It’s not easy since Bruce lives in Boulder, Colorado US, while Andy Clarke lives in the UK, Angelique in the Netherlands and Marc Leydecker for example in Virginia, Gloucester US. Anyway, we from X-Plained.Com think that this is “a” possibility to know the writers, the owner, the SketchUp modeller and developer a bit better with these articles.

Therefore we’ve decided to introduce ourself to you. Bruce Knight, one of our dedicated reviewers starts with this bio, followed by Angelique and so on.


Bio- Bruce Knight

I was born and raised in Greymouth, New Zealand, on the rugged West Coast of the South Island. As a child and teenager, I would watch small General Aviation (GA) aircraft on approach to land and wonder how they escaped the effects of gravity. On occasion we would travel on vacation to Christchurch, a larger city, and I would always want to visit the airport (NZCH) where “really big” aircraft could be found- B737-200, DC-8 and B707 to name a few. I would spend hours watching aircraft. I later moved to Christchurch for higher education and I was still fascinated with airport visits. The Qantas B707’s became B747-200’s and the Air New Zealand DC-8’s became DC-10’s. My first flight on an airliner was on a Fokker F27 Friendship.

My professional life took me to Australia (close to Melbourne) for 13 years, and I moved to the USA in 1992. I knew by this time that I had a passion for aviation, as hanging out at airports or watching aircraft flying overhead was an extremely gratifying experience. I lived in the San Francisco Bay Area for several years, and it was there that I actually commenced pilot training out of the San Carlos (KSQL) and Palo Alto (KPAO) airports- both had a control tower which enabled me to learn how to talk to ATC. These airports are beneath the San Francisco (KSFO) Class Bravo floor, so I learned very quickly the importance of maintaining a correct altitude. I soloed successfully while flying out of KSQL.

After a hiatus from flying, and eventually moving to Boulder, Colorado, I resumed private pilot training at an uncontrolled airport (Longmont, KLMO). I quickly re-soloed and learned the techniques of flying in uncontrolled airspace, where I was both pilot and air traffic controller. The ink on the pilot’s license was barely dry and I decided I wanted to get an instrument rating (IR). This time I rented a C172S from a flight club flying out of Jeffco airport (KBJC, now Denver Metro).

This had a control tower so I could do instrument handoffs from Denver Approach, and the club had an on-duty dispatcher to help with trip planning and fuel- the mark of a very professional operation.

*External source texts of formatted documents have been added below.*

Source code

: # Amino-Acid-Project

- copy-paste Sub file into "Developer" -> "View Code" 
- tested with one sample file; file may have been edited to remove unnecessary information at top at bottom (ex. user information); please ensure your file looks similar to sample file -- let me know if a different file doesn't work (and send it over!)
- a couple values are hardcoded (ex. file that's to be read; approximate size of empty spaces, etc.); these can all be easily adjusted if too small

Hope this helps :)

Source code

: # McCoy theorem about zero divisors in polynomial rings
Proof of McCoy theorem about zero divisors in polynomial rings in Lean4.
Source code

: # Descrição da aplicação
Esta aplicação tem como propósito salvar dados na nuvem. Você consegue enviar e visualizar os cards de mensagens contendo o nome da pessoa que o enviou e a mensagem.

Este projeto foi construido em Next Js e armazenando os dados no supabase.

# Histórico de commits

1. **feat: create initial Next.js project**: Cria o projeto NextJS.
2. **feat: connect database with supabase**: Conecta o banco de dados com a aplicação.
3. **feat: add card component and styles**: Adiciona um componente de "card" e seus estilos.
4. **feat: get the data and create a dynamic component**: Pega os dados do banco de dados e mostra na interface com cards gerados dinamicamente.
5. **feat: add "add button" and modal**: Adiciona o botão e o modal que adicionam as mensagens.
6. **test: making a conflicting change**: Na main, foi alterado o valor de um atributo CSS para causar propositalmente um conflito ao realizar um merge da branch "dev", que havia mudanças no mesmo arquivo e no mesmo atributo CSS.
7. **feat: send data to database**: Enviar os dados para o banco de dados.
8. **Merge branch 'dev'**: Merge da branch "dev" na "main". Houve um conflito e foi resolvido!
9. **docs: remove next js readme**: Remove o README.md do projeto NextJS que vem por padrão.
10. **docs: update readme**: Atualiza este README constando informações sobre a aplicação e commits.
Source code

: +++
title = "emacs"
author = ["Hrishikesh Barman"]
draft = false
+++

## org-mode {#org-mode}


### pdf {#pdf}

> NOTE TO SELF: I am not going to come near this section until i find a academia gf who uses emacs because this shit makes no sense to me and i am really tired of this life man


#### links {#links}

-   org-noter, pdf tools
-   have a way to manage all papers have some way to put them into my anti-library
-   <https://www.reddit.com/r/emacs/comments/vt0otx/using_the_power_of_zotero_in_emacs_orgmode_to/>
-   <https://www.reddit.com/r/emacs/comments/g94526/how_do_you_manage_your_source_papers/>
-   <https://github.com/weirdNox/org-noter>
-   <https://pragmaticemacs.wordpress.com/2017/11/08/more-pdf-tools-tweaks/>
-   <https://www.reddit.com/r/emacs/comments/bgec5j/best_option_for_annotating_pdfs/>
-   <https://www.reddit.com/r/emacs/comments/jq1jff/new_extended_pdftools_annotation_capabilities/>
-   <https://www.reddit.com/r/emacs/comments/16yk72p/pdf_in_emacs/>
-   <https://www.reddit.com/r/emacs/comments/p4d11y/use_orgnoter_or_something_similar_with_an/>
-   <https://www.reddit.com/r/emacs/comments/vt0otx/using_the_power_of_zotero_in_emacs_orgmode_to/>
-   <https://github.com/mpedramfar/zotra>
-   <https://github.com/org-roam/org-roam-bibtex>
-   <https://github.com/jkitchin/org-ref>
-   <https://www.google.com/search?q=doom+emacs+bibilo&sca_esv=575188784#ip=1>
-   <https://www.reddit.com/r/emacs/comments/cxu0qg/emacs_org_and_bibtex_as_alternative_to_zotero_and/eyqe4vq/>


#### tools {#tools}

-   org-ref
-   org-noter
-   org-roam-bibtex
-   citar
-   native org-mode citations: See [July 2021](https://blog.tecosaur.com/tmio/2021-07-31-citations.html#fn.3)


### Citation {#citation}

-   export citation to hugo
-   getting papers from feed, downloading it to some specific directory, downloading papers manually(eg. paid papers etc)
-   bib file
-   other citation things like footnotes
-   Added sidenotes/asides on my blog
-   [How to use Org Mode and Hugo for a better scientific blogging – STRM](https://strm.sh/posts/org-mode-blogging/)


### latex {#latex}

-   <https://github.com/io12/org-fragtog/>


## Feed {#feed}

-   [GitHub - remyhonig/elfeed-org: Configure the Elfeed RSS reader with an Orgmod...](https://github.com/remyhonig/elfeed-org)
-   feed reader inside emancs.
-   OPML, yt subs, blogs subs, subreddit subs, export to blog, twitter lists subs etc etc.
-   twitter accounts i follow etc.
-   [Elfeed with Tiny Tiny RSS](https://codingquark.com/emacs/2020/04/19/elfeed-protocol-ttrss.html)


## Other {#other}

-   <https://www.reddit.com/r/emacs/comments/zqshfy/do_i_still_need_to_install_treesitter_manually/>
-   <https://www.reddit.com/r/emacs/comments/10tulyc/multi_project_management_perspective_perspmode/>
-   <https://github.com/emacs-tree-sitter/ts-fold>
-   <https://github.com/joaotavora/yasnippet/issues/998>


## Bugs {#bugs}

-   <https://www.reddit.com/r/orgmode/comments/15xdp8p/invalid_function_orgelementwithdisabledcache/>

It took me another 30 hours and I passed the IR check ride (given to me by a Continental B777 captain). I now have over 200 hours total time in the trusty C152 and C172, during which time I have enjoyed flying in VMC and IMC conditions “in the system” on a filed IFR flight plan. I have at times acted as a safety pilot (a pilot that looks for traffic and terrain while the other crew member has a view limiting device that only lets them see the flight instruments).

I started flight simulation in 1994, on FS5.1. This was after I had first soloed and I instantly became hooked on simming by the (then) fidelity of the FS5.1 flight model. I also spent countless hours on the SubLogic ATP sim, which was years before it’s time. I followed the entire MSFS product line through FSX, and then P3D, and built my own PC’s around the sim requirements- including water cooling of the CPU. My wife, Sharon, had become an Apple / Mac user and one day surprised me with a new MacBook Pro.

Knowing that X-Plane was the only sim that plays with a Mac, I migrated to XP10- but still keeping my PC in case I wanted to return to P3D. As we all know, X-Plane takes a bit of getting used to, but like most here I became an “addict”. I have upgraded Macs several times. I find that XP11 (11.40 as this is written) provides fidelity to real flight in a way not previously seen, and I enjoy mostly what desktop simulation really excels at- instrument flight and procedural practice. I “fly” every day, even to just shoot an approach if I’m otherwise busy. What I like best about simulation is the enthusiastic and passionate community here and the ability to fly anything anywhere.

The most unique aviation experience I have had was in 1999, when I got to accompany four Royal Nepal Airlines pilots into the United Airlines simulator farm in Denver (currently among the world’s largest). The facility was leased to small airlines and the US Air Force which had small fleets of an aircraft type that didn’t warrant their own simulator. We practiced recovery from a 135-degree roll as a result of wake turbulence in a full motion B757/767 full motion simulator – Boeing had just issued an advisory related to this. It was so real, although I know we weren’t actually rolling 135 degrees. To create wake turbulence, we intercepted our own wake after a 360-degree turn, we even felt the turbulence!
My most meaningful aviation experience was being able to take Sharon flying after attaining my pilot’s license. Up until then I had been undertaking solo flight and could not take any passengers. Probably the most rewarding is seeing the passion for aviation in the eyes of my daughters and grandchildren. The passion is strong with them.

I am retired in Boulder, Colorado, along with Sharon and two cats. I have always enjoyed writing but never had the time while working, so I find writing for X-Plained to be a great combination with my passion for aviation and flight simulation. We live on a departure route from Denver (KDEN), so I look skywards a lot! If anyone wants to see where I live, depart KBJC on 30R, fly runway heading and climb to 6,000 feet. Just before you have to climb to avoid the foothills to the Rocky Mountains, at 6 miles DME from the BJC VOR (115.4), you will right over Boulder.